Task directions:
All of the records that follow need to be copied word for word, without the pictures.

Data section:

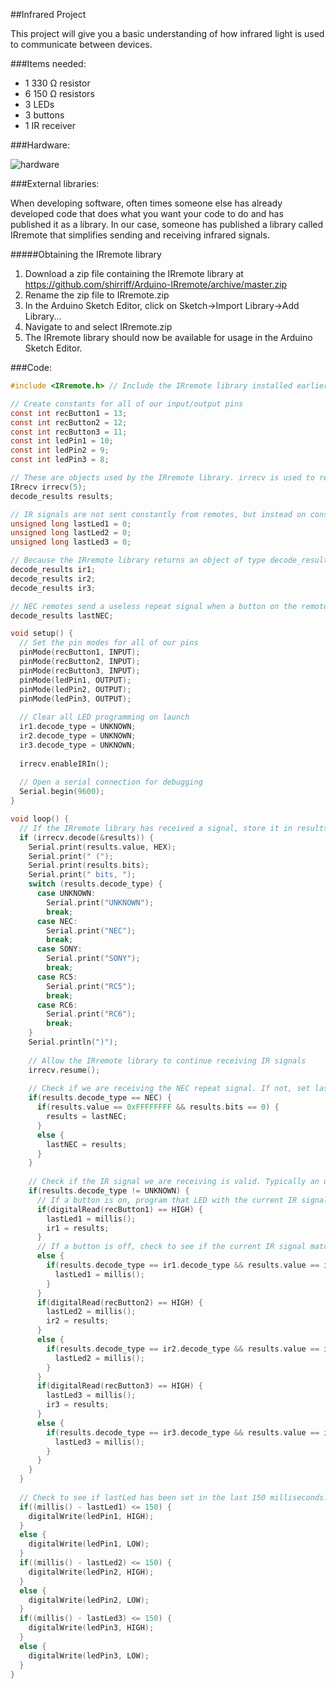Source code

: ##Infrared Project

This project will give you a basic understanding of how infrared light is used to communicate between devices.

###Items needed:

- 1 330 Ω resistor
- 6 150 Ω resistors
- 3 LEDs
- 3 buttons
- 1 IR receiver

###Hardware:

![hardware](http://i.imgur.com/KPnsIEe.png)

###External libraries:

When developing software, often times someone else has already developed code that does what you want your code to do and has published it as a library. In our case, someone has published a library called IRremote that simplifies sending and receiving infrared signals.

#####Obtaining the IRremote library

1. Download a zip file containing the IRremote library at https://github.com/shirriff/Arduino-IRremote/archive/master.zip
2. Rename the zip file to IRremote.zip
3. In the Arduino Sketch Editor, click on Sketch->Import Library->Add Library...
4. Navigate to and select IRremote.zip
5. The IRremote library should now be available for usage in the Arduino Sketch Editor.

###Code:

```c
#include <IRremote.h> // Include the IRremote library installed earlier

// Create constants for all of our input/output pins
const int recButton1 = 13;
const int recButton2 = 12;
const int recButton3 = 11;
const int ledPin1 = 10;
const int ledPin2 = 9;
const int ledPin3 = 8;

// These are objects used by the IRremote library. irrecv is used to receive signals from the IR sensor and then the actual signals are decoded and placed in results.
IRrecv irrecv(5);
decode_results results;

// IR signals are not sent constantly from remotes, but instead on constant intervals. We are going to compensate for this by lighting the LEDs if an approriate IR signal was received in the last 150 milliseconds. To do this, we need to store the time in milliseconds that the last IR signal occurred.
unsigned long lastLed1 = 0;
unsigned long lastLed2 = 0;
unsigned long lastLed3 = 0;

// Because the IRremote library returns an object of type decode_results for each IR signal received, we can store this object for each button/LED to program the LED.
decode_results ir1;
decode_results ir2;
decode_results ir3;

// NEC remotes send a useless repeat signal when a button on the remote is held down. To compensate for this, we save the last useful NEC signal and replace the repeat signal with this.
decode_results lastNEC;

void setup() {
  // Set the pin modes for all of our pins
  pinMode(recButton1, INPUT);
  pinMode(recButton2, INPUT);
  pinMode(recButton3, INPUT);
  pinMode(ledPin1, OUTPUT);
  pinMode(ledPin2, OUTPUT);
  pinMode(ledPin3, OUTPUT);
  
  // Clear all LED programming on launch
  ir1.decode_type = UNKNOWN;
  ir2.decode_type = UNKNOWN;
  ir3.decode_type = UNKNOWN;
  
  irrecv.enableIRIn();
  
  // Open a serial connection for debugging
  Serial.begin(9600);
}

void loop() {
  // If the IRremote library has received a signal, store it in results and continue.
  if (irrecv.decode(&results)) {
    Serial.print(results.value, HEX);
    Serial.print(" (");
    Serial.print(results.bits);
    Serial.print(" bits, ");
    switch (results.decode_type) {
      case UNKNOWN:
        Serial.print("UNKNOWN");
        break;
      case NEC:
        Serial.print("NEC");
        break;
      case SONY:
        Serial.print("SONY");
        break;
      case RC5:
        Serial.print("RC5");
        break;
      case RC6:
        Serial.print("RC6");
        break;
    }
    Serial.println(")");
    
    // Allow the IRremote library to continue receiving IR signals
    irrecv.resume();
    
    // Check if we are receiving the NEC repeat signal. If not, set lastNEC to the current IR signal. If so, use the last IR signal in the rest of the loop. 
    if(results.decode_type == NEC) {
      if(results.value == 0xFFFFFFFF && results.bits == 0) {
        results = lastNEC;
      }
      else {
        lastNEC = results;
      }
    }
    
    // Check if the IR signal we are receiving is valid. Typically an unknown decode type indicates that the IR signal has been corrupted, probably because the remote is too far away from the receiver.
    if(results.decode_type != UNKNOWN) {
      // If a button is on, program that LED with the current IR signal and turn the LED on.
      if(digitalRead(recButton1) == HIGH) {
        lastLed1 = millis();
        ir1 = results;
      }
      // If a button is off, check to see if the current IR signal matches the programmed IR signal. If so, turn the LED on.
      else {
        if(results.decode_type == ir1.decode_type && results.value == ir1.value && results.bits == ir1.bits) {
          lastLed1 = millis();
        }
      }
      if(digitalRead(recButton2) == HIGH) {
        lastLed2 = millis();
        ir2 = results;
      }
      else {
        if(results.decode_type == ir2.decode_type && results.value == ir2.value && results.bits == ir2.bits) {
          lastLed2 = millis();
        }
      }
      if(digitalRead(recButton3) == HIGH) {
        lastLed3 = millis();
        ir3 = results;
      }
      else {
        if(results.decode_type == ir3.decode_type && results.value == ir3.value && results.bits == ir3.bits) {
          lastLed3 = millis();
        }
      }
    }
  }
  
  // Check to see if lastLed has been set in the last 150 milliseconds. This will occur if a button was pressed while receiving an IR signal, or if an IR signal matched a programmed signal.
  if((millis() - lastLed1) <= 150) {
    digitalWrite(ledPin1, HIGH);
  }
  else {
    digitalWrite(ledPin1, LOW);
  }
  if((millis() - lastLed2) <= 150) {
    digitalWrite(ledPin2, HIGH);
  }
  else {
    digitalWrite(ledPin2, LOW);
  }
  if((millis() - lastLed3) <= 150) {
    digitalWrite(ledPin3, HIGH);
  }
  else {
    digitalWrite(ledPin3, LOW);
  }
}
```
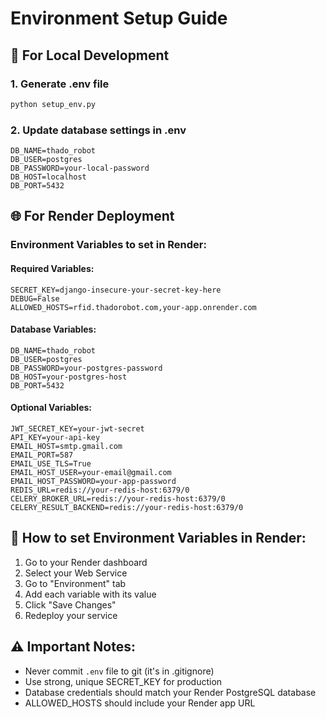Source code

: # Environment Setup Guide

## 🚀 For Local Development

### 1. Generate .env file
```bash
python setup_env.py
```

### 2. Update database settings in .env
```env
DB_NAME=thado_robot
DB_USER=postgres
DB_PASSWORD=your-local-password
DB_HOST=localhost
DB_PORT=5432
```

## 🌐 For Render Deployment

### Environment Variables to set in Render:

#### Required Variables:
```
SECRET_KEY=django-insecure-your-secret-key-here
DEBUG=False
ALLOWED_HOSTS=rfid.thadorobot.com,your-app.onrender.com
```

#### Database Variables:
```
DB_NAME=thado_robot
DB_USER=postgres
DB_PASSWORD=your-postgres-password
DB_HOST=your-postgres-host
DB_PORT=5432
```

#### Optional Variables:
```
JWT_SECRET_KEY=your-jwt-secret
API_KEY=your-api-key
EMAIL_HOST=smtp.gmail.com
EMAIL_PORT=587
EMAIL_USE_TLS=True
EMAIL_HOST_USER=your-email@gmail.com
EMAIL_HOST_PASSWORD=your-app-password
REDIS_URL=redis://your-redis-host:6379/0
CELERY_BROKER_URL=redis://your-redis-host:6379/0
CELERY_RESULT_BACKEND=redis://your-redis-host:6379/0
```

## 🔧 How to set Environment Variables in Render:

1. Go to your Render dashboard
2. Select your Web Service
3. Go to "Environment" tab
4. Add each variable with its value
5. Click "Save Changes"
6. Redeploy your service

## ⚠️ Important Notes:

- Never commit `.env` file to git (it's in .gitignore)
- Use strong, unique SECRET_KEY for production
- Database credentials should match your Render PostgreSQL database
- ALLOWED_HOSTS should include your Render app URL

Task output:
Source code

: ##Infrared Project

This project will give you a basic understanding of how infrared light is used to communicate between devices.

###Items needed:

- 1 330 Ω resistor
- 6 150 Ω resistors
- 3 LEDs
- 3 buttons
- 1 IR receiver

###Hardware:

![hardware](http://i.imgur.com/KPnsIEe.png)

###External libraries:

When developing software, often times someone else has already developed code that does what you want your code to do and has published it as a library. In our case, someone has published a library called IRremote that simplifies sending and receiving infrared signals.

#####Obtaining the IRremote library

1. Download a zip file containing the IRremote library at https://github.com/shirriff/Arduino-IRremote/archive/master.zip
2. Rename the zip file to IRremote.zip
3. In the Arduino Sketch Editor, click on Sketch->Import Library->Add Library...
4. Navigate to and select IRremote.zip
5. The IRremote library should now be available for usage in the Arduino Sketch Editor.

###Code:

```c
#include <IRremote.h> // Include the IRremote library installed earlier

// Create constants for all of our input/output pins
const int recButton1 = 13;
const int recButton2 = 12;
const int recButton3 = 11;
const int ledPin1 = 10;
const int ledPin2 = 9;
const int ledPin3 = 8;

// These are objects used by the IRremote library. irrecv is used to receive signals from the IR sensor and then the actual signals are decoded and placed in results.
IRrecv irrecv(5);
decode_results results;

// IR signals are not sent constantly from remotes, but instead on constant intervals. We are going to compensate for this by lighting the LEDs if an approriate IR signal was received in the last 150 milliseconds. To do this, we need to store the time in milliseconds that the last IR signal occurred.
unsigned long lastLed1 = 0;
unsigned long lastLed2 = 0;
unsigned long lastLed3 = 0;

// Because the IRremote library returns an object of type decode_results for each IR signal received, we can store this object for each button/LED to program the LED.
decode_results ir1;
decode_results ir2;
decode_results ir3;

// NEC remotes send a useless repeat signal when a button on the remote is held down. To compensate for this, we save the last useful NEC signal and replace the repeat signal with this.
decode_results lastNEC;

void setup() {
  // Set the pin modes for all of our pins
  pinMode(recButton1, INPUT);
  pinMode(recButton2, INPUT);
  pinMode(recButton3, INPUT);
  pinMode(ledPin1, OUTPUT);
  pinMode(ledPin2, OUTPUT);
  pinMode(ledPin3, OUTPUT);
  
  // Clear all LED programming on launch
  ir1.decode_type = UNKNOWN;
  ir2.decode_type = UNKNOWN;
  ir3.decode_type = UNKNOWN;
  
  irrecv.enableIRIn();
  
  // Open a serial connection for debugging
  Serial.begin(9600);
}

void loop() {
  // If the IRremote library has received a signal, store it in results and continue.
  if (irrecv.decode(&results)) {
    Serial.print(results.value, HEX);
    Serial.print(" (");
    Serial.print(results.bits);
    Serial.print(" bits, ");
    switch (results.decode_type) {
      case UNKNOWN:
        Serial.print("UNKNOWN");
        break;
      case NEC:
        Serial.print("NEC");
        break;
      case SONY:
        Serial.print("SONY");
        break;
      case RC5:
        Serial.print("RC5");
        break;
      case RC6:
        Serial.print("RC6");
        break;
    }
    Serial.println(")");
    
    // Allow the IRremote library to continue receiving IR signals
    irrecv.resume();
    
    // Check if we are receiving the NEC repeat signal. If not, set lastNEC to the current IR signal. If so, use the last IR signal in the rest of the loop. 
    if(results.decode_type == NEC) {
      if(results.value == 0xFFFFFFFF && results.bits == 0) {
        results = lastNEC;
      }
      else {
        lastNEC = results;
      }
    }
    
    // Check if the IR signal we are receiving is valid. Typically an unknown decode type indicates that the IR signal has been corrupted, probably because the remote is too far away from the receiver.
    if(results.decode_type != UNKNOWN) {
      // If a button is on, program that LED with the current IR signal and turn the LED on.
      if(digitalRead(recButton1) == HIGH) {
        lastLed1 = millis();
        ir1 = results;
      }
      // If a button is off, check to see if the current IR signal matches the programmed IR signal. If so, turn the LED on.
      else {
        if(results.decode_type == ir1.decode_type && results.value == ir1.value && results.bits == ir1.bits) {
          lastLed1 = millis();
        }
      }
      if(digitalRead(recButton2) == HIGH) {
        lastLed2 = millis();
        ir2 = results;
      }
      else {
        if(results.decode_type == ir2.decode_type && results.value == ir2.value && results.bits == ir2.bits) {
          lastLed2 = millis();
        }
      }
      if(digitalRead(recButton3) == HIGH) {
        lastLed3 = millis();
        ir3 = results;
      }
      else {
        if(results.decode_type == ir3.decode_type && results.value == ir3.value && results.bits == ir3.bits) {
          lastLed3 = millis();
        }
      }
    }
  }
  
  // Check to see if lastLed has been set in the last 150 milliseconds. This will occur if a button was pressed while receiving an IR signal, or if an IR signal matched a programmed signal.
  if((millis() - lastLed1) <= 150) {
    digitalWrite(ledPin1, HIGH);
  }
  else {
    digitalWrite(ledPin1, LOW);
  }
  if((millis() - lastLed2) <= 150) {
    digitalWrite(ledPin2, HIGH);
  }
  else {
    digitalWrite(ledPin2, LOW);
  }
  if((millis() - lastLed3) <= 150) {
    digitalWrite(ledPin3, HIGH);
  }
  else {
    digitalWrite(ledPin3, LOW);
  }
}
```
Source code

: # Environment Setup Guide

## 🚀 For Local Development

### 1. Generate .env file
```bash
python setup_env.py
```

### 2. Update database settings in .env
```env
DB_NAME=thado_robot
DB_USER=postgres
DB_PASSWORD=your-local-password
DB_HOST=localhost
DB_PORT=5432
```

## 🌐 For Render Deployment

### Environment Variables to set in Render:

#### Required Variables:
```
SECRET_KEY=django-insecure-your-secret-key-here
DEBUG=False
ALLOWED_HOSTS=rfid.thadorobot.com,your-app.onrender.com
```

#### Database Variables:
```
DB_NAME=thado_robot
DB_USER=postgres
DB_PASSWORD=your-postgres-password
DB_HOST=your-postgres-host
DB_PORT=5432
```

#### Optional Variables:
```
JWT_SECRET_KEY=your-jwt-secret
API_KEY=your-api-key
EMAIL_HOST=smtp.gmail.com
EMAIL_PORT=587
EMAIL_USE_TLS=True
EMAIL_HOST_USER=your-email@gmail.com
EMAIL_HOST_PASSWORD=your-app-password
REDIS_URL=redis://your-redis-host:6379/0
CELERY_BROKER_URL=redis://your-redis-host:6379/0
CELERY_RESULT_BACKEND=redis://your-redis-host:6379/0
```

## 🔧 How to set Environment Variables in Render:

1. Go to your Render dashboard
2. Select your Web Service
3. Go to "Environment" tab
4. Add each variable with its value
5. Click "Save Changes"
6. Redeploy your service

## ⚠️ Important Notes:

- Never commit `.env` file to git (it's in .gitignore)
- Use strong, unique SECRET_KEY for production
- Database credentials should match your Render PostgreSQL database
- ALLOWED_HOSTS should include your Render app URL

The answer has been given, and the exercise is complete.